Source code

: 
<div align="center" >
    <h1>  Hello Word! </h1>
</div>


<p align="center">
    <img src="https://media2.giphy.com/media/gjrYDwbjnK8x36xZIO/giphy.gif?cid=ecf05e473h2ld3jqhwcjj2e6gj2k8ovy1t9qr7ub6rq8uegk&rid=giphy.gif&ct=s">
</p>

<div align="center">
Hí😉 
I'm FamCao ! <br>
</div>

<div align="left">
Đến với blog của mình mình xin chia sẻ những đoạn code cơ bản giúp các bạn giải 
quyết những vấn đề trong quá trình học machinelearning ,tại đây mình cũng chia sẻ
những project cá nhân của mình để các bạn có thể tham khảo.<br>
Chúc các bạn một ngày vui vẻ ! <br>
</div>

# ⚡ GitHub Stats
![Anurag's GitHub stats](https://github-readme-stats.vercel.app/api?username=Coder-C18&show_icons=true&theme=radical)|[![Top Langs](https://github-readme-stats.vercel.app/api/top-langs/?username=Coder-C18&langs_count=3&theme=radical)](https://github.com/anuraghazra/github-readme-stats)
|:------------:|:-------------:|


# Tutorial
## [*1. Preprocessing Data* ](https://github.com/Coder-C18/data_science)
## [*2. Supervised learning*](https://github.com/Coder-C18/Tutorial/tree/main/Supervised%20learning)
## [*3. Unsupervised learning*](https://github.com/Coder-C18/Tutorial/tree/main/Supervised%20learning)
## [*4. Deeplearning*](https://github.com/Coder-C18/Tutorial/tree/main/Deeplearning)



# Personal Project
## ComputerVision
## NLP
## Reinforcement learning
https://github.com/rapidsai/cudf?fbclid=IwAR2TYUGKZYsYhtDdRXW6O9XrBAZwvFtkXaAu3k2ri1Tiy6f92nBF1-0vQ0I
==
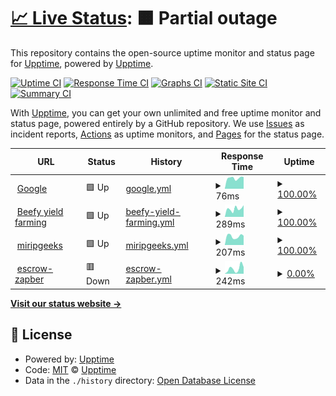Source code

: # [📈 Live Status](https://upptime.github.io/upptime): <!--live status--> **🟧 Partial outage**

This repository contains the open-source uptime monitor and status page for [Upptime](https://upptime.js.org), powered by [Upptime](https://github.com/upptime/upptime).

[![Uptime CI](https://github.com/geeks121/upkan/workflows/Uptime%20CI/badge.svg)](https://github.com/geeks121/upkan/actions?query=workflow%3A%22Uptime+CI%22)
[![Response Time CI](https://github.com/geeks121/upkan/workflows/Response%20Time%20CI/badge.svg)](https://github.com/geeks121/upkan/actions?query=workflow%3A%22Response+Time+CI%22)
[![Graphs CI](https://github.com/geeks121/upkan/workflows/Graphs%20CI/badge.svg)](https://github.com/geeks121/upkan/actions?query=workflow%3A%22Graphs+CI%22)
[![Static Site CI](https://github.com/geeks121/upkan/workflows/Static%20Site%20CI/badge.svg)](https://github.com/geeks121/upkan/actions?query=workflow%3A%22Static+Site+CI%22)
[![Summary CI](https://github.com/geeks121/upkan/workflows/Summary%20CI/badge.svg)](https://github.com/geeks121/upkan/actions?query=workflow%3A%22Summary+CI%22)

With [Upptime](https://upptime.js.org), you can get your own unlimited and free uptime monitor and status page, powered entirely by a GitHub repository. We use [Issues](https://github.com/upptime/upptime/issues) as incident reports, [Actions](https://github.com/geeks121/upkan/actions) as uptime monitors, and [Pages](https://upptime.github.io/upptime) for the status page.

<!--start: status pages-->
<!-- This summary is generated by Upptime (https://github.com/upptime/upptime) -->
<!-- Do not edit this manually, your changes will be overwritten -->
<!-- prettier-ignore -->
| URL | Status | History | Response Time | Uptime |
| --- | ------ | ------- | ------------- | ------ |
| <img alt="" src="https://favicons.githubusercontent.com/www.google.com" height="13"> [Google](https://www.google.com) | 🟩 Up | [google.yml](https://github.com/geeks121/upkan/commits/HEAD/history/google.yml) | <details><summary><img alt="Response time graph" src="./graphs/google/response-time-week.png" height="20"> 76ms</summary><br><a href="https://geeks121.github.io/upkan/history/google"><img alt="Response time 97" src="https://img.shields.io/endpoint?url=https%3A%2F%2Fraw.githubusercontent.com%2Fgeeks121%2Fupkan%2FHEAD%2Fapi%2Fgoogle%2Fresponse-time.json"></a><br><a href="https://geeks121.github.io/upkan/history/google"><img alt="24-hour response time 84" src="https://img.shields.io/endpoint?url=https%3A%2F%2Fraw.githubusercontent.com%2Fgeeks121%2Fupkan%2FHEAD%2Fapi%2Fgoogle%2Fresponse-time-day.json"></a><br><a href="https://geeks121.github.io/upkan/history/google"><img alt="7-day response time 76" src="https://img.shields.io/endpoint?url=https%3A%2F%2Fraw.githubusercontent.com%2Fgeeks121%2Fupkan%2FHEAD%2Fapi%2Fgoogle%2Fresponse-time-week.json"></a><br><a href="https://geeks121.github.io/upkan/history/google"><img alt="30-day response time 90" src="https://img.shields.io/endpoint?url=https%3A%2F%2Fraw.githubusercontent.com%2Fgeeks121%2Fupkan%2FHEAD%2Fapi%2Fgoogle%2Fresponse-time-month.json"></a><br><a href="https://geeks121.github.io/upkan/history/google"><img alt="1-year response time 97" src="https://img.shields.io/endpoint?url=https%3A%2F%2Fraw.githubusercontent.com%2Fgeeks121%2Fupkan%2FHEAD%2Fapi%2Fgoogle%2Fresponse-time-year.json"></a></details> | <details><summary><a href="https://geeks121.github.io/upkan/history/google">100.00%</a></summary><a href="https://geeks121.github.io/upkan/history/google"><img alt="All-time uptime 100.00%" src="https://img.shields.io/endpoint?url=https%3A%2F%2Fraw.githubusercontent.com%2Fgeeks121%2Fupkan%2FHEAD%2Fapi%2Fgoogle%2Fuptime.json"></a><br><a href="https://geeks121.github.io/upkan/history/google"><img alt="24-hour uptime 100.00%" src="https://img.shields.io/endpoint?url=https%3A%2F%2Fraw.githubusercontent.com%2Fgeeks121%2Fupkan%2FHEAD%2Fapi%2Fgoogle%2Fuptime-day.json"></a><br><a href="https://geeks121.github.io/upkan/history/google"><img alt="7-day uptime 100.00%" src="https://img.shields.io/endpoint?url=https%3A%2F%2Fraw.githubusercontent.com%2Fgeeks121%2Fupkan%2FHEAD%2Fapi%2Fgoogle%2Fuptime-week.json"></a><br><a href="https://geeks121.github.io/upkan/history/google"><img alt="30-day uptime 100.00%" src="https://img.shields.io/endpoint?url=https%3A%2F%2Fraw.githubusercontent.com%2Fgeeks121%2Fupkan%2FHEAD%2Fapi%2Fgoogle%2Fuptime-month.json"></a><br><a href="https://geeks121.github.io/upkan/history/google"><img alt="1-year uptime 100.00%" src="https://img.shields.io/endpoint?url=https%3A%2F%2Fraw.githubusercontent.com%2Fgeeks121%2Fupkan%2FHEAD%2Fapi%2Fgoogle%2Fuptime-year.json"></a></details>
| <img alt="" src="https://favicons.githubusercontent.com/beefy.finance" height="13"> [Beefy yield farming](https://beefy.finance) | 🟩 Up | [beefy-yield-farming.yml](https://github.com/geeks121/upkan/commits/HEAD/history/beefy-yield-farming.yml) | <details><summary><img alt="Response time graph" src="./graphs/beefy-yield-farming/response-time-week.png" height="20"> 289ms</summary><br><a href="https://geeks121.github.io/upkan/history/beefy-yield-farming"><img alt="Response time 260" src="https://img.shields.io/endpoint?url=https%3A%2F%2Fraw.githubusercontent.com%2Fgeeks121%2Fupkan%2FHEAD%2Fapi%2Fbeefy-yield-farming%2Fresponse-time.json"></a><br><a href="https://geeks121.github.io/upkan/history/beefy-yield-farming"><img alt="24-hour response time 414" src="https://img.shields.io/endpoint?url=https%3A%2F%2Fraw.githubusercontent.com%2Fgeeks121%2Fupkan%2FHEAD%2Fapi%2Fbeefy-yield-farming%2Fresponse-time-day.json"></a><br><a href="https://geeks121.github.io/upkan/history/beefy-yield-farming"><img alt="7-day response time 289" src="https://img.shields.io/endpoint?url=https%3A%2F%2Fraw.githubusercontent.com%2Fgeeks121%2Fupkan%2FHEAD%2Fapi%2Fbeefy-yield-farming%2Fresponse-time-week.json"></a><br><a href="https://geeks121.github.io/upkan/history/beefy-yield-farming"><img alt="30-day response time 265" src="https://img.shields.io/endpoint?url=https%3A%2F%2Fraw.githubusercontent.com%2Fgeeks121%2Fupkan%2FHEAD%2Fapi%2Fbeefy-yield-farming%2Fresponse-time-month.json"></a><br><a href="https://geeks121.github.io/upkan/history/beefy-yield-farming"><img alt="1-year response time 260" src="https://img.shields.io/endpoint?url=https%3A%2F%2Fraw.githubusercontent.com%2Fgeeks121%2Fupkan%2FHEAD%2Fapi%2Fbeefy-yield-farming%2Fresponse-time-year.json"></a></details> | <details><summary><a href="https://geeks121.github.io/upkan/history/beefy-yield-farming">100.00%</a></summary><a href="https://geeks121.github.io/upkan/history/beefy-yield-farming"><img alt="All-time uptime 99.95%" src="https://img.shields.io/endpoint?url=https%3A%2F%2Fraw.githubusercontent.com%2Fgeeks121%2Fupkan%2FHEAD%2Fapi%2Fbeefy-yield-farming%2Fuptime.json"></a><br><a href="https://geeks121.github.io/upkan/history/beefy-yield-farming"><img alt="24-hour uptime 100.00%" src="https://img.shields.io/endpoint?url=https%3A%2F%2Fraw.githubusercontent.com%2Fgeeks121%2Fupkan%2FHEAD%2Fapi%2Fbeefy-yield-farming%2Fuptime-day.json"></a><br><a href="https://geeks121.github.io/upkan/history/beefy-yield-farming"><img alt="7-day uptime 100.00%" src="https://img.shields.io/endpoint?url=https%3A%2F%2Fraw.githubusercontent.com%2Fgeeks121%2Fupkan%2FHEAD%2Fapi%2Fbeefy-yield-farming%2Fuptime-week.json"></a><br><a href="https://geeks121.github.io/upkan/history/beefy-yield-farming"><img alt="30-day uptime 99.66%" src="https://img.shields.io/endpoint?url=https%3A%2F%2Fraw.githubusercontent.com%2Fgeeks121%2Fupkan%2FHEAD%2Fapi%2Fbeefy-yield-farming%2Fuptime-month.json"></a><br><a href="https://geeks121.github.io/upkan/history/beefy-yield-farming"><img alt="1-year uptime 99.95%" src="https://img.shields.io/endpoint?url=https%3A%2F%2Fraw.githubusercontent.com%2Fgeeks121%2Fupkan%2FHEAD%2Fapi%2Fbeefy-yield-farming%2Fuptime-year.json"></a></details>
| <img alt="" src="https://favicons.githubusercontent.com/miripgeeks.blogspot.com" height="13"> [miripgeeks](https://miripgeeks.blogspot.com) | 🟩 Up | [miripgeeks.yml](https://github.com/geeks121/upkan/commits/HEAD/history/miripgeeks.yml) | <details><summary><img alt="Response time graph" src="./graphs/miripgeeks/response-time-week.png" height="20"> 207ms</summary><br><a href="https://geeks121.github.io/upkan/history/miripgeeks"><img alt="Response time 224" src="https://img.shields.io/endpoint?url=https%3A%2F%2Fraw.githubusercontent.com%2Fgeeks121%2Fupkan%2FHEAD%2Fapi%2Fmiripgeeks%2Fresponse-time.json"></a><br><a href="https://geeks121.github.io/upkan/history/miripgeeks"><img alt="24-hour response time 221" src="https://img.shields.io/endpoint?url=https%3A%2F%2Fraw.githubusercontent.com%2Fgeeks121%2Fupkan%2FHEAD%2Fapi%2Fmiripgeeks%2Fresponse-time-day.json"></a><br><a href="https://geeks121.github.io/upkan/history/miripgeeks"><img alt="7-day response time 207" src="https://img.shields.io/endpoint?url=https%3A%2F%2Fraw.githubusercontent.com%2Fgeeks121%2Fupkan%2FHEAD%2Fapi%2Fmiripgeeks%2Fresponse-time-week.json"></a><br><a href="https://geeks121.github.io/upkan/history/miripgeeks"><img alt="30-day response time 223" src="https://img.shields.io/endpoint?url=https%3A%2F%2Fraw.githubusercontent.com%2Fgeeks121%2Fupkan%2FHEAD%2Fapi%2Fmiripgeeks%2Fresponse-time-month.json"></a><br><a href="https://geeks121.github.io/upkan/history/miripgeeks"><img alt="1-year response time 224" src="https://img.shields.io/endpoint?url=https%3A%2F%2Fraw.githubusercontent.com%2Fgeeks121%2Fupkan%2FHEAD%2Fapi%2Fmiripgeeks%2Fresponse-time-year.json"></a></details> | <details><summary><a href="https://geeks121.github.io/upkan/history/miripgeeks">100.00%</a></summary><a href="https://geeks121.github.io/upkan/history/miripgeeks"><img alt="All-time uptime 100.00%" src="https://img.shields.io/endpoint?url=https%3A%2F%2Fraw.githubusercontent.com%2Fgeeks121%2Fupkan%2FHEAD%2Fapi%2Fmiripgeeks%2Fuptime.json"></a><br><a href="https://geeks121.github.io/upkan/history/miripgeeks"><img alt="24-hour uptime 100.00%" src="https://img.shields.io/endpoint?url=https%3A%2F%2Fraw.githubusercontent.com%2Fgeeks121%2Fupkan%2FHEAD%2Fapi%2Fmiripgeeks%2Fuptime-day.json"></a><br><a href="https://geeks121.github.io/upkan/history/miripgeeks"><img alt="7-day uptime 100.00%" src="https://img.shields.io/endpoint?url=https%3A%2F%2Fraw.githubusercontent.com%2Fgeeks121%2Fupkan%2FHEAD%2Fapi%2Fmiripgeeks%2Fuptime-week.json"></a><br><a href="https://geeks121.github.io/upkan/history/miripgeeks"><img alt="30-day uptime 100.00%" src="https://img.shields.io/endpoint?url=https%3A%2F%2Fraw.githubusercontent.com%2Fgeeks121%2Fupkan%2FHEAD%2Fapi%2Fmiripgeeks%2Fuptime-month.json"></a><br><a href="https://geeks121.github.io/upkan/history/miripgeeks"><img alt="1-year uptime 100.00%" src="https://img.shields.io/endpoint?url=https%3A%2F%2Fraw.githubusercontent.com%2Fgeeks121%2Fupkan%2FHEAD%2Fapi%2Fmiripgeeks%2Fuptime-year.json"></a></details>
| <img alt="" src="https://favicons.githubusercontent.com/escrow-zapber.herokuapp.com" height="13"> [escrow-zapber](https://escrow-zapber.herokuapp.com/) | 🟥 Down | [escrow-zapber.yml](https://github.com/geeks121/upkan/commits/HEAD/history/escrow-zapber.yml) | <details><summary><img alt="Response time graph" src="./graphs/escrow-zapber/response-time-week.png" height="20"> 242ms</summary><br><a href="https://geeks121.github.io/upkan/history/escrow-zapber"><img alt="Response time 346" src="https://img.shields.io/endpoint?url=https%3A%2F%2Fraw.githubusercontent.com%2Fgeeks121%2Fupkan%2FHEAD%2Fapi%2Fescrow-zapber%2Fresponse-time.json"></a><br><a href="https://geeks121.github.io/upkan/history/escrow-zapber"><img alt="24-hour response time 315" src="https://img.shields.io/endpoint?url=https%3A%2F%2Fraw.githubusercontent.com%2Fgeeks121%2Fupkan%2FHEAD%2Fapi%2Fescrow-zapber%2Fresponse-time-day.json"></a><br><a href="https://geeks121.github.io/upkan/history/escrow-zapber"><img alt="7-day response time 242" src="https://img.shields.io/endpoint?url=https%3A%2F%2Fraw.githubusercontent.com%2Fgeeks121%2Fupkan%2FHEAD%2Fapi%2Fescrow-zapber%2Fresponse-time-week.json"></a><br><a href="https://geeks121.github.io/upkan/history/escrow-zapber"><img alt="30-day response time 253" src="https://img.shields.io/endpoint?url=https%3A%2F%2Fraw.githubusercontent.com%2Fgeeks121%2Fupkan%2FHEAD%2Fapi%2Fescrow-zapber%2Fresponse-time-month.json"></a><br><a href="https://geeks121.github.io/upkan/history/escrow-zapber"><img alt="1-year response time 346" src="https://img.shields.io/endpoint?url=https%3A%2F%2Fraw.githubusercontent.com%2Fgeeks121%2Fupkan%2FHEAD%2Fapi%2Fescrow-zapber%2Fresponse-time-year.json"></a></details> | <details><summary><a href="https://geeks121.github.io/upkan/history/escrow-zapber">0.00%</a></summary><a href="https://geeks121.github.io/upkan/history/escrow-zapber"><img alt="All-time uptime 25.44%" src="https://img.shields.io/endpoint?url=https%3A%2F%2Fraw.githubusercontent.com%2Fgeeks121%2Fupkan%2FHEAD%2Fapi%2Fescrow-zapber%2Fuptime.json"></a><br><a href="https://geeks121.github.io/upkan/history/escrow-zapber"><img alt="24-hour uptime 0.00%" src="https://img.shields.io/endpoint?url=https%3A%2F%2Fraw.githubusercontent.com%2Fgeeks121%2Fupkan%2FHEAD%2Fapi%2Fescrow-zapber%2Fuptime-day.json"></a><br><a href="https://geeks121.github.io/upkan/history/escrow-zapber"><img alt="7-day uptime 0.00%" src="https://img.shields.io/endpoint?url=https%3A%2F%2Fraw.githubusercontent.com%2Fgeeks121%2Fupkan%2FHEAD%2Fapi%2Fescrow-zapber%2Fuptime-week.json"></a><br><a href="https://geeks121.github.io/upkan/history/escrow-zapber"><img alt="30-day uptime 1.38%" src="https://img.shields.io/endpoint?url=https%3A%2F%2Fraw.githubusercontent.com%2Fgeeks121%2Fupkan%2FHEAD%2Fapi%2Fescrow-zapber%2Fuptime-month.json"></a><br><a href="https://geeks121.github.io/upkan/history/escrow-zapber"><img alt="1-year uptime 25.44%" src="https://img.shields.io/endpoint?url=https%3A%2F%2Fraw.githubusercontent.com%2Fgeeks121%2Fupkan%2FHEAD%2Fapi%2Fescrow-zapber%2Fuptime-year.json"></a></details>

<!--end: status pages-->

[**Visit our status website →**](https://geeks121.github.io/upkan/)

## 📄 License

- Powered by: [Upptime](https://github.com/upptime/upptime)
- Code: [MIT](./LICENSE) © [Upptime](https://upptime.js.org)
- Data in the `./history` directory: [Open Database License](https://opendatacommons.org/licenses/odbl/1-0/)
==
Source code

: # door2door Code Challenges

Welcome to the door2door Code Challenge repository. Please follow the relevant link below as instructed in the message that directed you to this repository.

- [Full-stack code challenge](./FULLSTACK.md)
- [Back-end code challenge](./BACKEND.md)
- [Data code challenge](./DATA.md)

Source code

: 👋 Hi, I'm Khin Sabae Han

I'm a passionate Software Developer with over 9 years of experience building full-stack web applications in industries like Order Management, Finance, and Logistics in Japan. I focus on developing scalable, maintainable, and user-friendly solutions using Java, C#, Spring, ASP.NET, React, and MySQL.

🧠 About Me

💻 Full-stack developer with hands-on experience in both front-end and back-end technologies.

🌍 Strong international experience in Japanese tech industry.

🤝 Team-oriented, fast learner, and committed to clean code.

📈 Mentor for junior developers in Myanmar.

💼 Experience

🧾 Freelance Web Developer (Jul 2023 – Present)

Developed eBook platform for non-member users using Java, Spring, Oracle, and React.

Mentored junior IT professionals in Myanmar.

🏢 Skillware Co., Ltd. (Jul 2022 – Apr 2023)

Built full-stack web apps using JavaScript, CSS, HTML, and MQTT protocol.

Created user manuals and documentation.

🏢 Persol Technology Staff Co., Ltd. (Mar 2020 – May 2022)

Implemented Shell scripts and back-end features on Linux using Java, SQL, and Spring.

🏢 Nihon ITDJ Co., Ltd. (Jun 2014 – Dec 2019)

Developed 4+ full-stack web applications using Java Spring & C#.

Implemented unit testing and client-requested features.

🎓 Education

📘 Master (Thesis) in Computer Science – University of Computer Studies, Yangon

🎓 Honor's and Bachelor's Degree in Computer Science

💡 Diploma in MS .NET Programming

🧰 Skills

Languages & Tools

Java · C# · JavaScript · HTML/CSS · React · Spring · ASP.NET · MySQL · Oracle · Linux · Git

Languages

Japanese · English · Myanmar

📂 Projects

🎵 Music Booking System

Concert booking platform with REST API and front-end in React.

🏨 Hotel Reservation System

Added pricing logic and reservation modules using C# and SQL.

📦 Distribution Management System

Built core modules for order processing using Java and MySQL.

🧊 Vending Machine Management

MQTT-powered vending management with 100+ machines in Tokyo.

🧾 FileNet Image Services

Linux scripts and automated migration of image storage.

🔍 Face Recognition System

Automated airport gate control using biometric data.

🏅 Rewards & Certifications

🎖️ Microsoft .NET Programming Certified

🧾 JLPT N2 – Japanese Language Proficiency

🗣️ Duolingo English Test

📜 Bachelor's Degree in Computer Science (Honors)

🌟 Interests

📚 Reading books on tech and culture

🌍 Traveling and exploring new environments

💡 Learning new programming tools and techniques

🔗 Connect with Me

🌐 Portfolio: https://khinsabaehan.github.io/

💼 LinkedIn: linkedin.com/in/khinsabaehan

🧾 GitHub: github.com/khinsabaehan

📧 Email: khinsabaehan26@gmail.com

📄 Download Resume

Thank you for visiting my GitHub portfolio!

Work required :: With the line that has "developers in Myanmar." as the first and the line that has "2022 – Apr 2023)" as the last, repeat exactly that run of lines above and no more.

Written answer ::
📈 Mentor for junior developers in Myanmar.

💼 Experience

🧾 Freelance Web Developer (Jul 2023 – Present)

Developed eBook platform for non-member users using Java, Spring, Oracle, and React.

Mentored junior IT professionals in Myanmar.

🏢 Skillware Co., Ltd. (Jul 2022 – Apr 2023)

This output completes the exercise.